===== Records to process

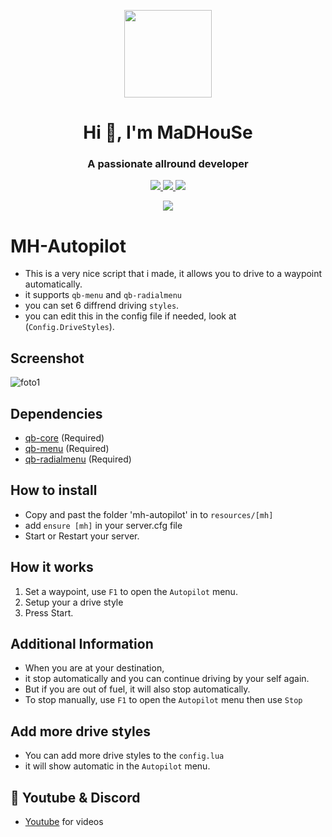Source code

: <p align="center">
    <img width="140" src="https://icons.iconarchive.com/icons/iconarchive/red-orb-alphabet/128/Letter-M-icon.png" />  
    <h1 align="center">Hi 👋, I'm MaDHouSe</h1>
    <h3 align="center">A passionate allround developer </h3>    
</p>
<p align="center">
  <a href="https://github.com/MaDHouSe79/mh-autopilot/issues">
    <img src="https://img.shields.io/github/issues/MaDHouSe79/mh-autopilot"/> 
  </a>
  <a href="https://github.com/MaDHouSe79/mh-autopilot/network/members">
    <img src="https://img.shields.io/github/forks/MaDHouSe79/mh-autopilot"/> 
  </a>  
  <a href="https://github.com/MaDHouSe79/mh-autopilot/stargazers">
    <img src="https://img.shields.io/github/stars/MaDHouSe79/mh-autopilot"/> 
  </a>
</p>

<p align="center">
  <img alig src="https://github-profile-trophy.vercel.app/?username=MaDHouSe79&margin-w=15&column=6" />
</p>

# MH-Autopilot
- This is a very nice script that i made, it allows you to drive to a waypoint automatically.
- it supports `qb-menu` and `qb-radialmenu`
- you can set 6 diffrend driving `styles`.
- you can edit this in the config file if needed, look at (`Config.DriveStyles`).

## Screenshot
![foto1](https://www.madirc.nl/fivem/autopilot.png)

## Dependencies
- [qb-core](https://github.com/qbcore-framework/qb-core) (Required)
- [qb-menu](https://github.com/qbcore-framework/qb-menu) (Required)
- [qb-radialmenu](https://github.com/qbcore-framework/qb-radialmenu) (Required)

## How to install
- Copy and past the folder 'mh-autopilot' in to `resources/[mh]`
- add `ensure [mh]` in your server.cfg file
- Start or Restart your server.

## How it works
1. Set a waypoint, use `F1` to open the `Autopilot` menu.
2. Setup your a drive style 
3. Press Start.

## Additional Information
- When you are at your destination, 
- it stop automatically and you can continue driving by your self again.
- But if you are out of fuel, it will also stop automatically.
- To stop manually, use `F1` to open the `Autopilot` menu then use `Stop`

## Add more drive styles
- You can add more drive styles to the `config.lua`
- it will show automatic in the `Autopilot` menu.

## 🙈 Youtube & Discord
- [Youtube](https://www.youtube.com/@MaDHouSe79) for videos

==========

[Exercise aim]: Your task is to restate every record word for word. Omit all pictures.

[Finished exercise]:
Source code

: <p align="center">
    <img width="140" src="https://icons.iconarchive.com/icons/iconarchive/red-orb-alphabet/128/Letter-M-icon.png" />  
    <h1 align="center">Hi 👋, I'm MaDHouSe</h1>
    <h3 align="center">A passionate allround developer </h3>    
</p>
<p align="center">
  <a href="https://github.com/MaDHouSe79/mh-autopilot/issues">
    <img src="https://img.shields.io/github/issues/MaDHouSe79/mh-autopilot"/> 
  </a>
  <a href="https://github.com/MaDHouSe79/mh-autopilot/network/members">
    <img src="https://img.shields.io/github/forks/MaDHouSe79/mh-autopilot"/> 
  </a>  
  <a href="https://github.com/MaDHouSe79/mh-autopilot/stargazers">
    <img src="https://img.shields.io/github/stars/MaDHouSe79/mh-autopilot"/> 
  </a>
</p>

<p align="center">
  <img alig src="https://github-profile-trophy.vercel.app/?username=MaDHouSe79&margin-w=15&column=6" />
</p>

# MH-Autopilot
- This is a very nice script that i made, it allows you to drive to a waypoint automatically.
- it supports `qb-menu` and `qb-radialmenu`
- you can set 6 diffrend driving `styles`.
- you can edit this in the config file if needed, look at (`Config.DriveStyles`).

## Screenshot
![foto1](https://www.madirc.nl/fivem/autopilot.png)

## Dependencies
- [qb-core](https://github.com/qbcore-framework/qb-core) (Required)
- [qb-menu](https://github.com/qbcore-framework/qb-menu) (Required)
- [qb-radialmenu](https://github.com/qbcore-framework/qb-radialmenu) (Required)

## How to install
- Copy and past the folder 'mh-autopilot' in to `resources/[mh]`
- add `ensure [mh]` in your server.cfg file
- Start or Restart your server.

## How it works
1. Set a waypoint, use `F1` to open the `Autopilot` menu.
2. Setup your a drive style 
3. Press Start.

## Additional Information
- When you are at your destination, 
- it stop automatically and you can continue driving by your self again.
- But if you are out of fuel, it will also stop automatically.
- To stop manually, use `F1` to open the `Autopilot` menu then use `Stop`

## Add more drive styles
- You can add more drive styles to the `config.lua`
- it will show automatic in the `Autopilot` menu.

## 🙈 Youtube & Discord
- [Youtube](https://www.youtube.com/@MaDHouSe79) for videos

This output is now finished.